Source code for ZConfig.datatypes

##############################################################################
#
# Copyright (c) 2002, 2003 Zope Foundation and Contributors.
# All Rights Reserved.
#
# This software is subject to the provisions of the Zope Public License,
# Version 2.1 (ZPL).  A copy of the ZPL should accompany this distribution.
# THIS SOFTWARE IS PROVIDED "AS IS" AND ANY AND ALL EXPRESS OR IMPLIED
# WARRANTIES ARE DISCLAIMED, INCLUDING, BUT NOT LIMITED TO, THE IMPLIED
# WARRANTIES OF TITLE, MERCHANTABILITY, AGAINST INFRINGEMENT, AND FITNESS
# FOR A PARTICULAR PURPOSE.
#
##############################################################################
"""Default implementation of a data type registry

This module provides the implementation of the default data type
registry and all the standard data types supported by :mod:`ZConfig`.
A number of convenience classes are also provided to assist in the
creation of additional data types.

A "data type registry" is an object that provides conversion functions
for data types. The interface for a :class:`registry <Registry>` is
fairly simple.

A "conversion function" is any callable object that accepts a single
argument and returns a suitable value, or raises an exception if the
input value is not acceptable. :exc:`ValueError` is the preferred
exception for disallowed inputs, but any other exception will be
properly propagated.
"""

import os
import re
import sys
import datetime

try:
    unicode
except NameError:
    # Python 3
    have_unicode = False
    from functools import reduce
else:
    have_unicode = True


class MemoizedConversion(object):
    """Simple memoization for potentially expensive conversions.
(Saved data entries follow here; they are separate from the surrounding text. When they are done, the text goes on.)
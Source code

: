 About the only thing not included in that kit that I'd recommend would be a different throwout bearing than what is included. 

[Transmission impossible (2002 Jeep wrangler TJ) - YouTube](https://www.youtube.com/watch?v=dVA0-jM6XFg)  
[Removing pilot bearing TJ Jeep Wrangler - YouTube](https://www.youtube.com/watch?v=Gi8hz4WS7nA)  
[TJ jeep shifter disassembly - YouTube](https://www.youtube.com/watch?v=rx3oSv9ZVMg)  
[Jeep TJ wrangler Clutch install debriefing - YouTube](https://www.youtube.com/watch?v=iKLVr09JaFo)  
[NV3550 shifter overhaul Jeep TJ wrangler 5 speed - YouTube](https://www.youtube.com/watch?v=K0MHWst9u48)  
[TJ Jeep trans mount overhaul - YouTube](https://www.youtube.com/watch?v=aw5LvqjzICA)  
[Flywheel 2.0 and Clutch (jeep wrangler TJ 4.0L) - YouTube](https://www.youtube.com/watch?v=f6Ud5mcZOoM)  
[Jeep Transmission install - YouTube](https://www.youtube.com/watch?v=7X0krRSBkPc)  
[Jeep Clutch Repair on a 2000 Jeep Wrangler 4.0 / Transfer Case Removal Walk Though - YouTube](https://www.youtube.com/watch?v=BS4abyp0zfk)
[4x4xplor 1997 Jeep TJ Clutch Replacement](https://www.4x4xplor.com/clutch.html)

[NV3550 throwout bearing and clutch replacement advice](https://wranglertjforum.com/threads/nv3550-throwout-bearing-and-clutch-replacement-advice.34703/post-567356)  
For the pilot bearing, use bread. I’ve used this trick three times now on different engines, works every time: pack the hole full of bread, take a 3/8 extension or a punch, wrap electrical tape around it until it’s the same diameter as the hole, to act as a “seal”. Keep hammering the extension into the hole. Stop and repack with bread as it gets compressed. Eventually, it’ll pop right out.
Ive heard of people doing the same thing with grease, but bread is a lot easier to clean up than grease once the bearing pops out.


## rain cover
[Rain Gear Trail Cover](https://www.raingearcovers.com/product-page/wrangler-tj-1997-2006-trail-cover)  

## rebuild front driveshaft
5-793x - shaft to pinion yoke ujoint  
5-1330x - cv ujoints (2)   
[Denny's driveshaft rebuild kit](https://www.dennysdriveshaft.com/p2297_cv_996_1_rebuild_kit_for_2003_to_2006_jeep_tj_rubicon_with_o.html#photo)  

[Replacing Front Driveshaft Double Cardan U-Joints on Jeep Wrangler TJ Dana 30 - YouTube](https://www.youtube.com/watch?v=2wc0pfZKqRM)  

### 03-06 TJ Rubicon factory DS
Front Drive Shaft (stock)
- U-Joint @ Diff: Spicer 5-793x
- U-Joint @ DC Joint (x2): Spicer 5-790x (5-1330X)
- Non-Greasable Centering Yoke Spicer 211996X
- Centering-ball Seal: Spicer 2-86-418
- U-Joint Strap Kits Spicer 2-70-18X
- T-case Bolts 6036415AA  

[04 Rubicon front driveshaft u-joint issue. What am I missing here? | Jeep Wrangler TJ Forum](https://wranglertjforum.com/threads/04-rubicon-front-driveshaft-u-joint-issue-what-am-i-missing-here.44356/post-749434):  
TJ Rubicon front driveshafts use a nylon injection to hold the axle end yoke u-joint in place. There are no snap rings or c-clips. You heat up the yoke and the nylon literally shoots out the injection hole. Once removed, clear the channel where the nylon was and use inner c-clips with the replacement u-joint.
    This conversion helper caches each successful conversion for re-use
    at a later time; failed conversions are not cached in any way, since
    it is difficult to raise a meaningful exception providing
    information about the specific failure.
    """

    def __init__(self, conversion):
        self._memo = {}
        self._conversion = conversion

    def __call__(self, value):
        try:
            return self._memo[value]
        except KeyError:
            v = self._conversion(value)
            self._memo[value] = v
            return v


class RangeCheckedConversion(object):
    """Conversion helper that performs range checks on the result of
    another conversion.

    Values passed to instances of this conversion are converted using
    *conversion* and then range checked. *min* and *max*, if given and
    not ``None``, are the inclusive endpoints of the allowed range.
    Values returned by *conversion* which lay outside the range
    described by *min* and *max* cause :exc:`ValueError` to be raised.
    """

    def __init__(self, conversion, min=None, max=None):
        self._min = min
        self._max = max
        self._conversion = conversion

    def __call__(self, value):
        v = self._conversion(value)
        if self._min is not None and v < self._min:
            raise ValueError("%s is below lower bound (%s)"
                             % (repr(v), repr(self._min)))
        if self._max is not None and v > self._max:
            raise ValueError("%s is above upper bound (%s)"
                             % (repr(v), repr(self._max)))
        return v


class RegularExpressionConversion(object):
    """Conversion that checks that the input matches the regular
    expression *regex*.

    If it matches, returns the input, otherwise raises
    :exc:`ValueError`.
    """

    reason = "value did not match regular expression"

    def __init__(self, regex):
        self._rx = re.compile(regex)

    def __call__(self, value):
        m = self._rx.match(value)
        if m and m.group() == value:
            return value
        else:
            raise ValueError("%s: %s" % (self.reason, repr(value)))


def check_locale(value):
    import locale
    prev = locale.setlocale(locale.LC_ALL)
    try:
        try:
            locale.setlocale(locale.LC_ALL, value)
        finally:
            locale.setlocale(locale.LC_ALL, prev)
    except locale.Error:
        raise ValueError(
            'The specified locale "%s" is not supported by your system.\n'
            'See your operating system documentation for more\n'
            'information on locale support.' % value)
    else:
        return value


class BasicKeyConversion(RegularExpressionConversion):
    def __init__(self):
        RegularExpressionConversion.__init__(self, "[a-zA-Z][-._a-zA-Z0-9]*")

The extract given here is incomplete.